Jamaica, however, had an unusually high level of very hard-earned credibility just before the pandemic shock. Interest rates were already near the nominal floor (so called lower bound) even before the pandemic, at half of one per cent, without triggering large portfolio shifts to US dollars — despite inflation averaging roughly 5 per cent over the last few years. This credibility has been maintained since the crisis and was recently recognised by rating agency Standard and Poors which moved our rating outlook from negative to a stable B+, reflecting its view that “the economic recovery will strengthen, government finances will return to a fiscal surplus this year, and the impact of the pandemic will gradually recede”. It even said that it could raise Jamaica’s ratings over the next two years, depending on the strength of the economic recovery and its effect on government revenues, the fiscal balance, and the debt and interest burden.
The pre-pandemic cuts in interest rates had prompted some to concern about the dangers of running sharply negative real interest rates for a prolonged period of time. As expected, the most recent local inflation print of 8.2% for the twelve-month period up to September is substantially above our inflation target range, demonstrating why the Bank of Jamaica felt it needed to raise interest rates. On the other hand, the contrary argument was that the monetary transmission mechanism in Jamaica remained very poor — a fancy way of saying that a very low policy rate only passes through to businesses and consumers with a “long and variable lag”, the same phrase monetarist economists used to explain why their theories didn’t work out in practice.
At a recent European Central Bank conference, London School of Economics Emeritus Professor Charles Goodhart (one of the world’s foremost experts on monetary policy) made the remarkable statement that “the world at the moment is in a really rather extraordinary state because we have no general theory of inflation”.
Goodhart explained there used to be two competing theories of inflation: the Friedmanite monetary theory that inflation was the result of too much money chasing too few goods and the Philips Curve theory that postulated a relationship between inflation and unemployment.
Goodhart argues this has now been replaced with a “a bootstrap theory of inflation”, meaning that as long as inflation expectations remain anchored, inflation itself will remain anchored.
This, according to Goodhart, is “a very weak reed”, as inflation expectations are backward-looking and, unsurprisingly, people tend to extrapolate their recent experience into the future. To leave theory for a moment, this seems to accurately reflect the views of most business people. The global supply chain shock included a tripling of global freight costs, supply shortages and sharply higher costs of key goods, all combined with a volatile local currency, so it is not surprising that inflation expectations have risen.
All this suggests, at minimum, is that caution is in order in using inflation expectations as the basis to raise interest rates, and that we need a much more robust debate on the issue.
The debate continues globally, with former PIMCO chief economist Mohammed El Erian noting that inflation now looks “persistently transitory”, a phrase without meaning, reflecting his concerns global central banks could fall behind the curve in responding to inflation.

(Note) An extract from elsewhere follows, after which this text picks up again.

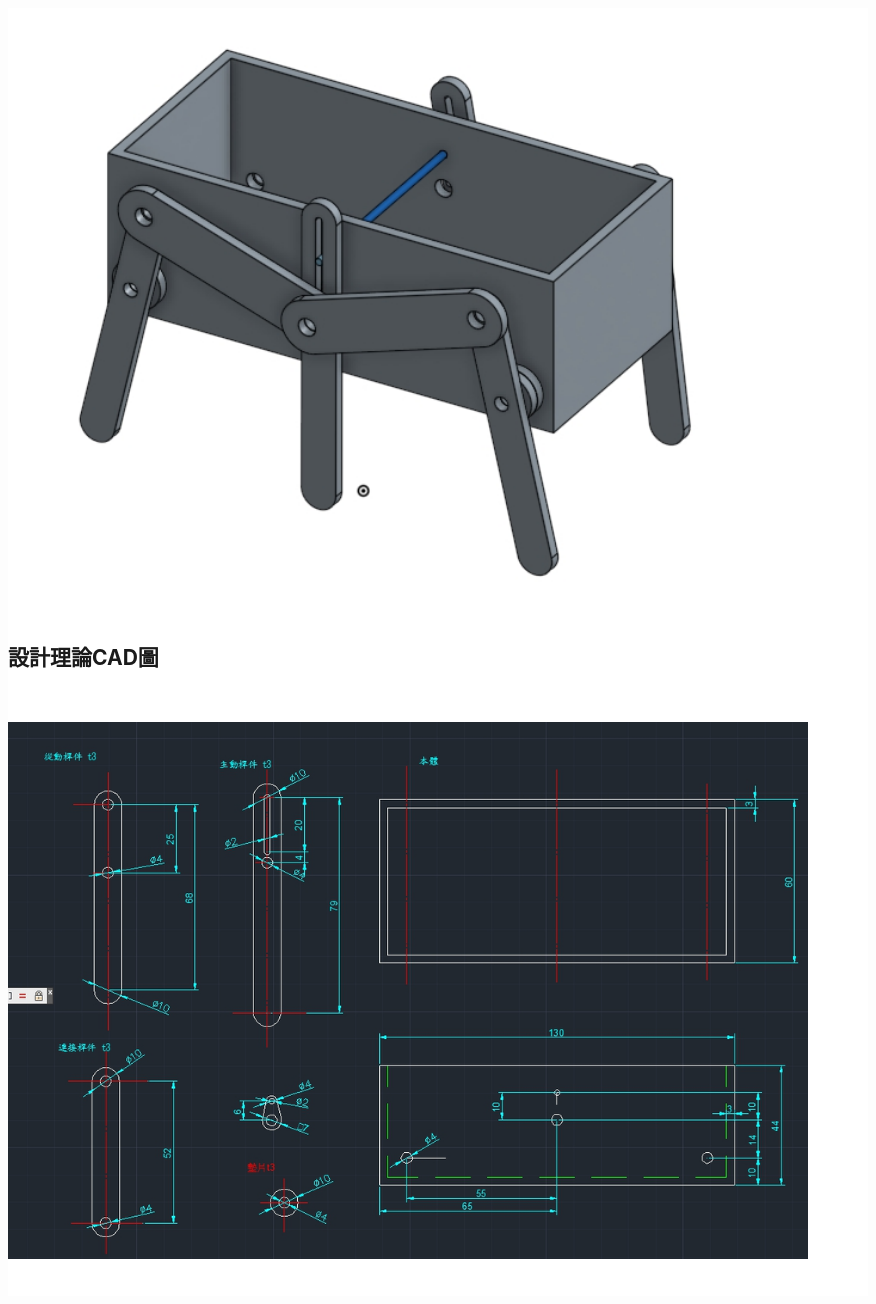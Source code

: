 <p><p><img src="../data/w19/w19.jpg" width="800" height="600" /></p></p>

<h2>設計理論CAD圖</h2>

<p><p><img src="../data/w19/Cad-1.jpg" width="800" height="600" /></p></p>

Today, we will leave the last word to the globally recognised international monetary and financial economist Professor Avinash Persaud, a Bajan national (and sometime co-author with Professor Goodhart) who has also presented his research locally in Jamaica mainly to the Bank of Jamaica. He observes :
“The essential point is that responding with an increase in interest rates to prices rising as a result of supply-side disruption by COVID is foolhardy. It is also potentially counterproductive and a rejection of the hard-earned lessons of the 1970s — the last time central bankers experienced rising prices due to supply-side disruptions. Interest rates are a demand-management tool. If there is too much consumer demand today and prices start rising as a result, increasing interest rates will help to push demand and prices back down. But suppose prices are rising because of a rise in international shipping costs, higher oil prices, or a global scarcity of manufactured goods? Higher local interest rates will not affect those things and will only result in higher unemployment and higher costs: stagflation. The point of the inflation target is that there is sufficient discretion for the central bank to respond differently if price rises as a result of unusual supply disruptions. To maintain its policy credibility, the central bank should develop some metrics that help it discern and signal whether it is dealing with international cost-push or local demand-pull inflation. One candidate would be the ratio of imported inflation to total inflation.”